For the ideal system, the relaxation time depends linearly on the logarithm of the scaled initial conditions, while for the non-ideal system, a similar dependence becomes non-linear. The bigger the non-ideality coefficients, the stronger is the apparent non-linearity.

Example 3.

Rapid test. The evolution of the two-time-ratio is shown in Table 1.

In the table, each of the two-time ratios t*_int/t*_swap represents a rapid, single-point test that can be used for identifying non-ideality. The more the experimental ‘swap’ value t*_int/t*_swap deviates from the ideal value of 2.0, the more likely it is that the system is non-ideal.

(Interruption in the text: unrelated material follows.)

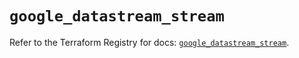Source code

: # `google_datastream_stream`

Refer to the Terraform Registry for docs: [`google_datastream_stream`](https://registry.terraform.io/providers/hashicorp/google/6.46.0/docs/resources/datastream_stream).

As can be seen from these examples, for the non-ideal system, the two-time ratio, i.e., the ratio of the intersection time to the ‘swap’ time, differs from the same ratio for the ideal system. Such a difference can be used as a fingerprint for distinguishing these systems. As mentioned, in all cases, the equilibrium concentrations for the ideal and corresponding non-ideal system are identical. We emphasize that, for approximating the real conditions, corrections for the non-ideality were taken to be moderate, i.e., about 20%.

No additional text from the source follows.